Look below for the line containing "setting up the"; from there through the line containing "using just one", both lines included, please set down each line exactly and nothing else.

### RECORD SET

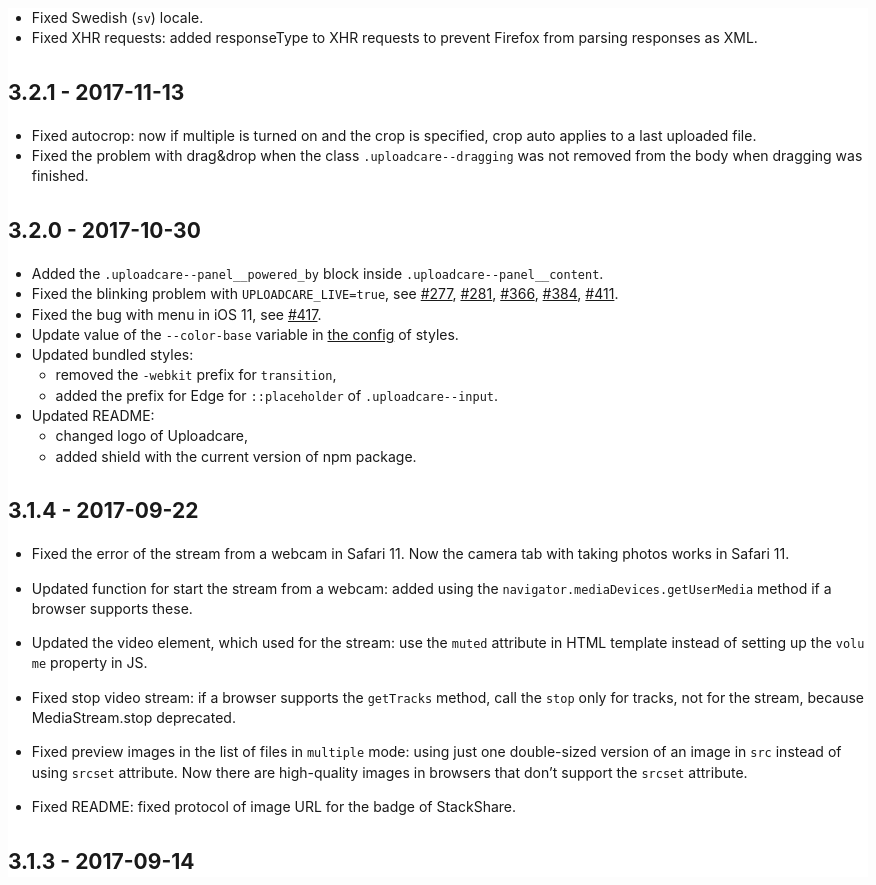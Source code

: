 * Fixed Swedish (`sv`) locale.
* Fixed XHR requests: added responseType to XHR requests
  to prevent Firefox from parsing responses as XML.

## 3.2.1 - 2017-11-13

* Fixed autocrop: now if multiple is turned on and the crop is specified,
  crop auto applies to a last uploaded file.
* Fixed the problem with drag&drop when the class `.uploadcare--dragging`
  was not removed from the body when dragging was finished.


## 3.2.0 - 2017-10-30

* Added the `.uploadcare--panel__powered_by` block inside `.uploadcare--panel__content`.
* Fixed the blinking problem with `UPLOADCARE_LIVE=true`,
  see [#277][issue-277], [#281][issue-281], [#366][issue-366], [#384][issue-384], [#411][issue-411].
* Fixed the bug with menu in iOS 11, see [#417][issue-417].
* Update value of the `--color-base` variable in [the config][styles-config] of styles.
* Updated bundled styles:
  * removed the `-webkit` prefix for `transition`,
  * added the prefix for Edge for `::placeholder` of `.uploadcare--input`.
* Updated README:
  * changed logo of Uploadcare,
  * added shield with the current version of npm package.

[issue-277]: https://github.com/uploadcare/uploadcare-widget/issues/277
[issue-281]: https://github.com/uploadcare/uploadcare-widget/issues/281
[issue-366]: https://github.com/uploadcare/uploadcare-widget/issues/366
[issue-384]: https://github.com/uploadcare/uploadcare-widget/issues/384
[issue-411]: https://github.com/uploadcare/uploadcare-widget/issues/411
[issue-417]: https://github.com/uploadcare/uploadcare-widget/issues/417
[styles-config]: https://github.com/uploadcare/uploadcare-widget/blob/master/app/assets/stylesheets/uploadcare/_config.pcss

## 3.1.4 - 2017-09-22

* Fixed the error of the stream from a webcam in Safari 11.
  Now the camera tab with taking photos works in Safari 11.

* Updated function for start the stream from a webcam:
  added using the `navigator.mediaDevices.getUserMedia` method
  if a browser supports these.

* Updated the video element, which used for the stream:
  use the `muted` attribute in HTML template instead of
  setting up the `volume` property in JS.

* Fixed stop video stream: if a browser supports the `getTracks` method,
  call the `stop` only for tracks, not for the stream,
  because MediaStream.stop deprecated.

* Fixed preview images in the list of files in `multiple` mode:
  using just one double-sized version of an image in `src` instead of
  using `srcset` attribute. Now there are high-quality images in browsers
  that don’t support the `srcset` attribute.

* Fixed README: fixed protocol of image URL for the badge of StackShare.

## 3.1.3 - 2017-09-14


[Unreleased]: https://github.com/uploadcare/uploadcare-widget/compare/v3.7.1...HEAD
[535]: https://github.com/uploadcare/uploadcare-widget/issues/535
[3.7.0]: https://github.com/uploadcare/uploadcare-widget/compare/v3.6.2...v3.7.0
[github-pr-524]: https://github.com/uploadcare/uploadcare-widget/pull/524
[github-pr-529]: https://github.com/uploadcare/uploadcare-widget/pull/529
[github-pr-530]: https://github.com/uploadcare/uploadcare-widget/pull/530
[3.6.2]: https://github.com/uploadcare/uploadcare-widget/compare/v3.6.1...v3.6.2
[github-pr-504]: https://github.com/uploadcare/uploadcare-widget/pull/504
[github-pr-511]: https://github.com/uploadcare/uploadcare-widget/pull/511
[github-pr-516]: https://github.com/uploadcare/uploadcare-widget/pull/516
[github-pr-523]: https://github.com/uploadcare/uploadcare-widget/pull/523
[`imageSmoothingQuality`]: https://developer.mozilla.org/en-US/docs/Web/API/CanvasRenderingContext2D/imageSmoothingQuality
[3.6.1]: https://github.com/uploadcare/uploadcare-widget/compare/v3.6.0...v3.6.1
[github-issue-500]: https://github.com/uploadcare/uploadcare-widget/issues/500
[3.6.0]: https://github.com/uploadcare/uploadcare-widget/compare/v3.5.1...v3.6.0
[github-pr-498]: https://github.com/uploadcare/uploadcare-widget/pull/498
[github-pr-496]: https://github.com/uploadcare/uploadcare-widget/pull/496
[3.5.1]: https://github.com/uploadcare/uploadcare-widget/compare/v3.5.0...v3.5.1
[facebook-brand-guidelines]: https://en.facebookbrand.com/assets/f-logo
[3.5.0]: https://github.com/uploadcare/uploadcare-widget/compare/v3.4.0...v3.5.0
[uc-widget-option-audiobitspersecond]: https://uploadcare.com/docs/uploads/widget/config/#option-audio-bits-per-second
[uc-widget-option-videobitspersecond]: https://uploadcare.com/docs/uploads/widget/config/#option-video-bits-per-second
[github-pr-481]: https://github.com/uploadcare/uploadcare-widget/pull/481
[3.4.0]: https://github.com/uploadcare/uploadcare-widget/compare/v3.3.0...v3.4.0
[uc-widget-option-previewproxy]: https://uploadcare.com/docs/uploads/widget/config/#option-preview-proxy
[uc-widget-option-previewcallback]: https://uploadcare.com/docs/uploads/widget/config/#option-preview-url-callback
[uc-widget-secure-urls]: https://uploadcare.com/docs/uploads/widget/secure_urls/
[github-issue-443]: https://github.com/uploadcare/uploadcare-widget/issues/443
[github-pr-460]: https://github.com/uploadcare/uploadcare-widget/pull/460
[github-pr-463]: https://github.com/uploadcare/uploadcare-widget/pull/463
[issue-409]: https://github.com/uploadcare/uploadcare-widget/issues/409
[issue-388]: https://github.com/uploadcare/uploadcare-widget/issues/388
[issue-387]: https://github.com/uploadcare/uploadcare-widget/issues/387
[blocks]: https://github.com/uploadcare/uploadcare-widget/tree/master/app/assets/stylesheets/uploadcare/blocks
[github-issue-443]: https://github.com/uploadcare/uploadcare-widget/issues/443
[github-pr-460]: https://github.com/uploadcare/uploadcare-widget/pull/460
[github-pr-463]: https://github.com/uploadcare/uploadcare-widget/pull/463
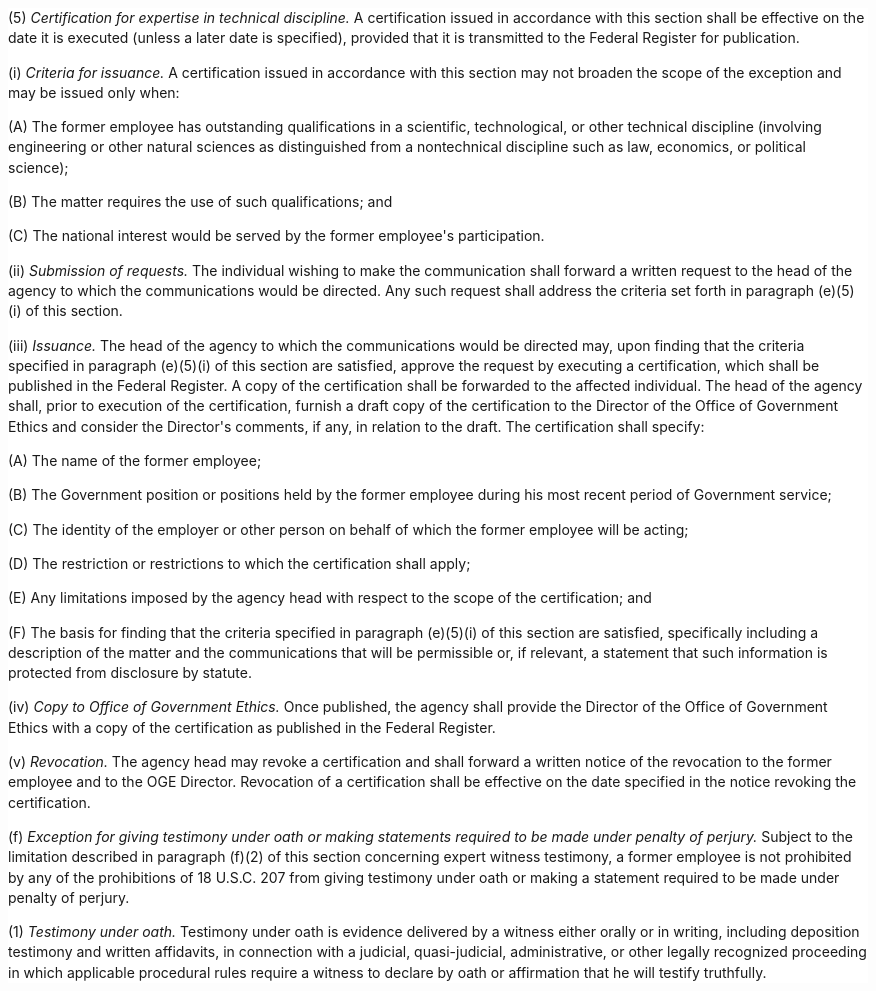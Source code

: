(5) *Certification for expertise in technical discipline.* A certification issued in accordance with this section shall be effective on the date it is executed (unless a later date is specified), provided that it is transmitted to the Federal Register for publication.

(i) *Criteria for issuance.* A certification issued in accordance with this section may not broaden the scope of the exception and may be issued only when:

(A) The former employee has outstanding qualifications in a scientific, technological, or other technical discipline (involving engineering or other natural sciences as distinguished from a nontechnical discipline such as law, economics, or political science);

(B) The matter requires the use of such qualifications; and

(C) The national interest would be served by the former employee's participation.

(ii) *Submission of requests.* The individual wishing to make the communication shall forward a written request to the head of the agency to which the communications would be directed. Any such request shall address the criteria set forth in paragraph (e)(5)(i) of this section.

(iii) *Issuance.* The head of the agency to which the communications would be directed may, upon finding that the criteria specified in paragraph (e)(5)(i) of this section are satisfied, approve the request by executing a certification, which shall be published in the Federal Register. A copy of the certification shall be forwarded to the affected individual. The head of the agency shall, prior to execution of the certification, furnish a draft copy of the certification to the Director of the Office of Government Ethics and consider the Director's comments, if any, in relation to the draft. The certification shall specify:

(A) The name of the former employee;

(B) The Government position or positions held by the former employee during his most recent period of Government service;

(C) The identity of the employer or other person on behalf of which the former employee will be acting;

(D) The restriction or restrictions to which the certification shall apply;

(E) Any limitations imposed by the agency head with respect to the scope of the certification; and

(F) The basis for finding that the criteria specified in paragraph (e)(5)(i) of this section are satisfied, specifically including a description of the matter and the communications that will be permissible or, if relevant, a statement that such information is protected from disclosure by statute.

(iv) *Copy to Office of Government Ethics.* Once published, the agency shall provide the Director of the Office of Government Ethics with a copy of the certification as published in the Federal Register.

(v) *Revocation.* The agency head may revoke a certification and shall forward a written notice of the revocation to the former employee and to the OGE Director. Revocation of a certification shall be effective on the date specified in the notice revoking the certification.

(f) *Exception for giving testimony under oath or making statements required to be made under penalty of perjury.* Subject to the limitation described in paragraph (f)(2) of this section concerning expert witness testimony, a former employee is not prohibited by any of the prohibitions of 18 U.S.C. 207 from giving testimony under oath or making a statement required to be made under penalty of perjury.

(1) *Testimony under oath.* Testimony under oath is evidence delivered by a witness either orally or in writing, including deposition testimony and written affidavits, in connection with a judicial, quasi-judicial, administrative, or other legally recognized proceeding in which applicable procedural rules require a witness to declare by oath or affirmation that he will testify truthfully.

######

### ANSWER FOR THE TASK
  setting up the `volume` property in JS.

* Fixed stop video stream: if a browser supports the `getTracks` method,
  call the `stop` only for tracks, not for the stream,
  because MediaStream.stop deprecated.

* Fixed preview images in the list of files in `multiple` mode:
  using just one double-sized version of an image in `src` instead of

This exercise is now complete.